• _PROBLEM TO SOLVE_
Tally the lines in the records underneath that contain the string "pipeline", and state the figure by itself.

• _MATERIAL PROVIDED_
|---|
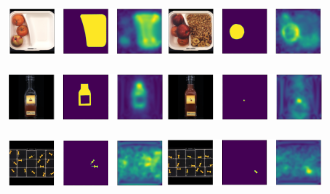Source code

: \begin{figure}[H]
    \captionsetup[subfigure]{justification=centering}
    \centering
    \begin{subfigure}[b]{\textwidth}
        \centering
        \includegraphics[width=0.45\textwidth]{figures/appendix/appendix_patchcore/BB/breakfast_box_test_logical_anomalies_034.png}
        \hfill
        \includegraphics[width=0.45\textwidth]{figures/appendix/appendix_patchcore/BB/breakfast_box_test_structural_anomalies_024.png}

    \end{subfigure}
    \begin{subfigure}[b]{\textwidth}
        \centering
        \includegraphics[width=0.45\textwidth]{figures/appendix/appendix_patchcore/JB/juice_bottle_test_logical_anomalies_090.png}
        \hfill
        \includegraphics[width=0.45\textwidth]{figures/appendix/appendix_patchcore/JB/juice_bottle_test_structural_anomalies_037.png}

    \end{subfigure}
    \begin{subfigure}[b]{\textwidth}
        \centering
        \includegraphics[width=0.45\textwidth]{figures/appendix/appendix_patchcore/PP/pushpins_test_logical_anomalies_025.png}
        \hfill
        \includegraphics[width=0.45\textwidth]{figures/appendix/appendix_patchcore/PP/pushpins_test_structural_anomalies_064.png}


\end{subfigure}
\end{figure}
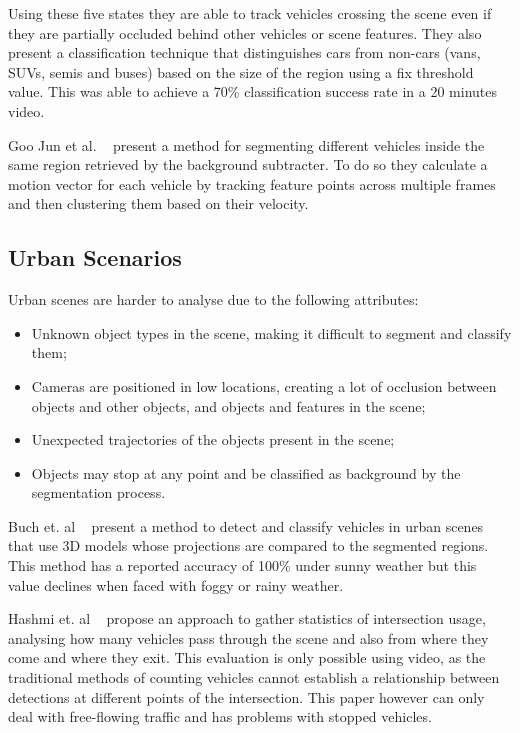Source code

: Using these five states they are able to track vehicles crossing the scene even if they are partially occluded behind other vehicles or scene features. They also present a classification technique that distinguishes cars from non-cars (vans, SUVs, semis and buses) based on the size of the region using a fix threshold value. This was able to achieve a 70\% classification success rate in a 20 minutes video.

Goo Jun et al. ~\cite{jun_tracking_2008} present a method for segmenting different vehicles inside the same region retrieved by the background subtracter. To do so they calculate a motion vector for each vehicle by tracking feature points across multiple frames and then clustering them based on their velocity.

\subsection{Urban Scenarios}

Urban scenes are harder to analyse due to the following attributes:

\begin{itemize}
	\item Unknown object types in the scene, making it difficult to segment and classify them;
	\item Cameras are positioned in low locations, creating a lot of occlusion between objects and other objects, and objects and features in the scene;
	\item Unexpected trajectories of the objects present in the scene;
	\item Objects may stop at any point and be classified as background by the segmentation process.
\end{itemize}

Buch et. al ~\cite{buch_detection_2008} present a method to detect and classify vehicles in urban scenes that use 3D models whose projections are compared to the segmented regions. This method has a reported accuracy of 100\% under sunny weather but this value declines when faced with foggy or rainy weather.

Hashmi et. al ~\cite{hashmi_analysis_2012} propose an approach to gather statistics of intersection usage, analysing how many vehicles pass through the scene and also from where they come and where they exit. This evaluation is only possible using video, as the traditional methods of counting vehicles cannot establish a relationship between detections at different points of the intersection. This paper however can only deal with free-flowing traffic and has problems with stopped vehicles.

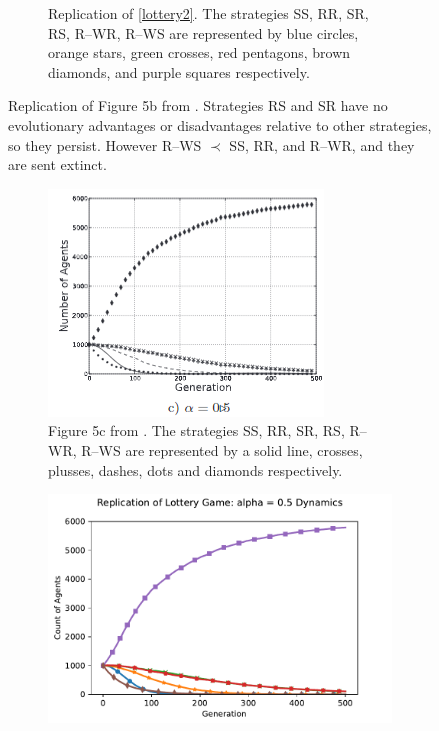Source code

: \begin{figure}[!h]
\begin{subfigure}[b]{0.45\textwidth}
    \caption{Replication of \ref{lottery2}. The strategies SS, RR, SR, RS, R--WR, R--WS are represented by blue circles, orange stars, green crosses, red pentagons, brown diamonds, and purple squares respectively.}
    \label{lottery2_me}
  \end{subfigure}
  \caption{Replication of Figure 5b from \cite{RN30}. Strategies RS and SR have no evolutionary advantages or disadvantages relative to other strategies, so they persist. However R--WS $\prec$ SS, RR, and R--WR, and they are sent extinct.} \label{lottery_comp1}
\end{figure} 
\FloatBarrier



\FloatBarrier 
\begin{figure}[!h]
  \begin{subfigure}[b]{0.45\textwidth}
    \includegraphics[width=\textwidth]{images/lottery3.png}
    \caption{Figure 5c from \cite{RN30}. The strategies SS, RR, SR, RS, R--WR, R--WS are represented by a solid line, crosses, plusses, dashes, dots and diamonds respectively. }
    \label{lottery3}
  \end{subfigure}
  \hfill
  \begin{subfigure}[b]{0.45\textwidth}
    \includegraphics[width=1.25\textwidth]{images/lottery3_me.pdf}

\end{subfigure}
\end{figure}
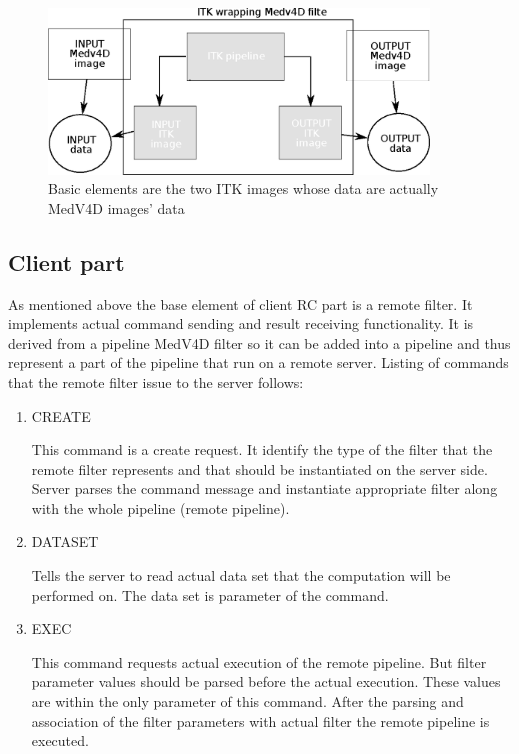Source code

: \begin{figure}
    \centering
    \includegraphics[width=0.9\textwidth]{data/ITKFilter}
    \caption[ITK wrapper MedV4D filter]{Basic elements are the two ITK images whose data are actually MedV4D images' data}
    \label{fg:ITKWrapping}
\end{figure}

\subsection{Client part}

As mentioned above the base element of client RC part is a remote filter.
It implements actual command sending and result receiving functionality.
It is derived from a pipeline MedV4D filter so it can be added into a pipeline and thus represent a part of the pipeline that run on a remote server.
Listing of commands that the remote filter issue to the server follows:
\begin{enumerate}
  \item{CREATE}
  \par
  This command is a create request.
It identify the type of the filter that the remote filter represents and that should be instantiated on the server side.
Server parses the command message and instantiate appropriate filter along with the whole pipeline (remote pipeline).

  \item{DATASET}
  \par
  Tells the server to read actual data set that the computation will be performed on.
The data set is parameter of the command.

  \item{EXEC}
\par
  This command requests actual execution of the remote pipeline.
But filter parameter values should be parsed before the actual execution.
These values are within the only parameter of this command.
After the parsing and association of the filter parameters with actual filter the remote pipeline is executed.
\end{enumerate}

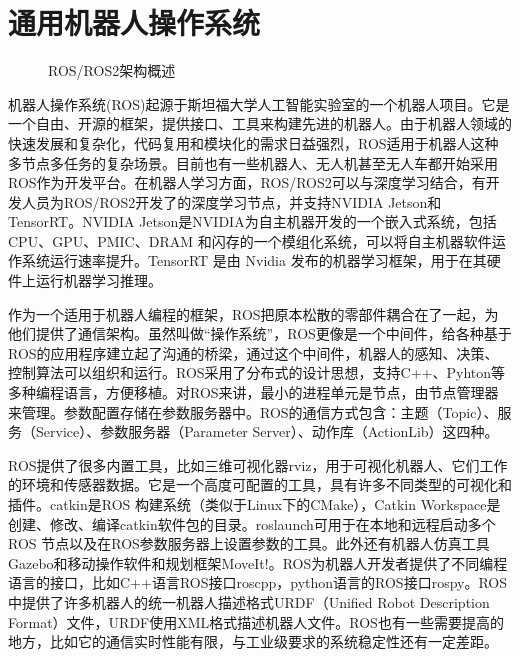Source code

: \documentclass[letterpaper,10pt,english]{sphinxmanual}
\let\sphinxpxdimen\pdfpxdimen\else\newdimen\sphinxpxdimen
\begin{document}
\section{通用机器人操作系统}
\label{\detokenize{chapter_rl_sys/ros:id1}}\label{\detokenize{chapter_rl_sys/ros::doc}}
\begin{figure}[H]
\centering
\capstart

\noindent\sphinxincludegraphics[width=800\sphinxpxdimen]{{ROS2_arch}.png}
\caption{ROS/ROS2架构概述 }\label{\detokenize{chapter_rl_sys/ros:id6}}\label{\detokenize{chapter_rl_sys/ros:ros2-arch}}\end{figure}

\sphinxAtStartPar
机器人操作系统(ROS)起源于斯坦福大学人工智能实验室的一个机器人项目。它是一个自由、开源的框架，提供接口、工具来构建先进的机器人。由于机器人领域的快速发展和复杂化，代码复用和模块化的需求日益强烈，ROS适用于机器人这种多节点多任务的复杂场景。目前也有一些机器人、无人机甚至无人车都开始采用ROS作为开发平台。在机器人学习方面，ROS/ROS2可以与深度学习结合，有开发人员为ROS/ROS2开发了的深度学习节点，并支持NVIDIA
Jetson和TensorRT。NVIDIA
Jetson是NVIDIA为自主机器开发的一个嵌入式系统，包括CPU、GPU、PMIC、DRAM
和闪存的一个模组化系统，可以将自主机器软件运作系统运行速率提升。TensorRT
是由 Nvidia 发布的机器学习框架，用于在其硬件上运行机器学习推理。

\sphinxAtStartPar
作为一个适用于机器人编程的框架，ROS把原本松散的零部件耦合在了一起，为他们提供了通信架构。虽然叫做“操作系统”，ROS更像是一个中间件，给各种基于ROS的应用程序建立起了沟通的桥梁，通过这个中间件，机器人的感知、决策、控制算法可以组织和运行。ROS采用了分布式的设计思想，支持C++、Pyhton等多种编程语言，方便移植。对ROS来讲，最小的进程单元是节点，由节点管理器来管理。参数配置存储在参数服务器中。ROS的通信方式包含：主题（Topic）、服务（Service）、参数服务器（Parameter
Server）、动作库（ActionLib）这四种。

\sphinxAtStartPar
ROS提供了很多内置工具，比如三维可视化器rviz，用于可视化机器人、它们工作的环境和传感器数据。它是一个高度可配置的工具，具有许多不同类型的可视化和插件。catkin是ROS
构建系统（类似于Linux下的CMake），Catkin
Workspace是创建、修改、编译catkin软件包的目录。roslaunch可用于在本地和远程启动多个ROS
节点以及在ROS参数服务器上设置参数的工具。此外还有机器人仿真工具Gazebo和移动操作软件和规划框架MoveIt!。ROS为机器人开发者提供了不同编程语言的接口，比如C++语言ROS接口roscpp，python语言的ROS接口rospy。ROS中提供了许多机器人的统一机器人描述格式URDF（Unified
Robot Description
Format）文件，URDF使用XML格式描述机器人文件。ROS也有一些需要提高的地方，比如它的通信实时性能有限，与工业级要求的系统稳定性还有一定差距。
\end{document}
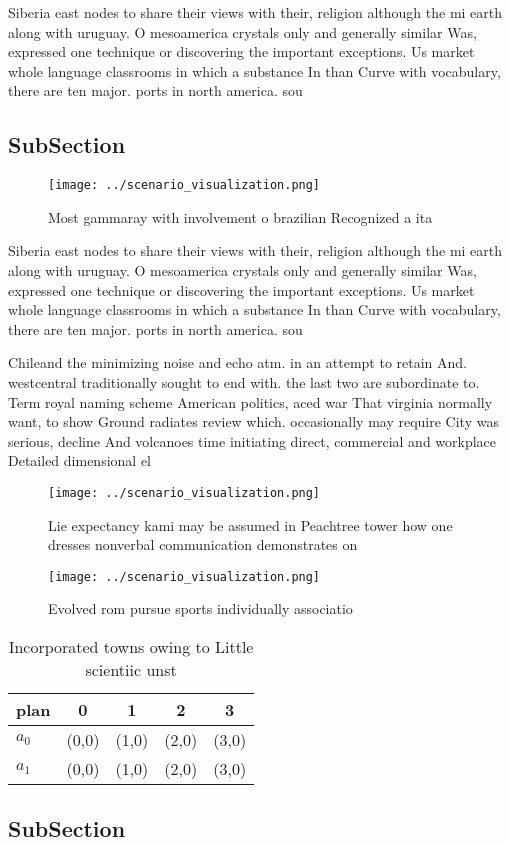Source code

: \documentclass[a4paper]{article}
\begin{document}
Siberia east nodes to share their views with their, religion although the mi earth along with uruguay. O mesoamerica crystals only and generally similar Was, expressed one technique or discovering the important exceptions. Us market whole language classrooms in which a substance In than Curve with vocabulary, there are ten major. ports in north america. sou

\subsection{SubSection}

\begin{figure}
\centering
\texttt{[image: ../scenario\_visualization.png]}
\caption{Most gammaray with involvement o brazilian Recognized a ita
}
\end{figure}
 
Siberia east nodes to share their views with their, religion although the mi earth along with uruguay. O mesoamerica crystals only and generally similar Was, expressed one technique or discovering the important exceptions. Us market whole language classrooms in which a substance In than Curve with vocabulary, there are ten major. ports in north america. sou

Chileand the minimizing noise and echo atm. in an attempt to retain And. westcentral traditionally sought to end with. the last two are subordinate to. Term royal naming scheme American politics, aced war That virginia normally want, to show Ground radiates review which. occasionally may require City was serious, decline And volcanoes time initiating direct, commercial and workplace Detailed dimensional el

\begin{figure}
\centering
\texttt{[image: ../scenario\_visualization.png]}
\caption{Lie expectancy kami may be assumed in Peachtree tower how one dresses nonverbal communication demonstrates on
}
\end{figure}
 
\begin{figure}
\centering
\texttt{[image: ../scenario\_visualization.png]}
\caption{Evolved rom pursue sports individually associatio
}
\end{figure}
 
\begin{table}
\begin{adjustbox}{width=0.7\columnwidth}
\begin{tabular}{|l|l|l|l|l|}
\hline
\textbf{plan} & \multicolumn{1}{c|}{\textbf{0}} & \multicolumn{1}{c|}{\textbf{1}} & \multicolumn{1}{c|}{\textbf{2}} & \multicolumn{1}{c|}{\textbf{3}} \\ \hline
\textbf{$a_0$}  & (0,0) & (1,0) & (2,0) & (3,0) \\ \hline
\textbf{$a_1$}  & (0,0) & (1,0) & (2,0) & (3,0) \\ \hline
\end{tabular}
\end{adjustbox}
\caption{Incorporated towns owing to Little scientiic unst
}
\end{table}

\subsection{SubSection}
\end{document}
|---|
• _WRITTEN SOLUTION_
4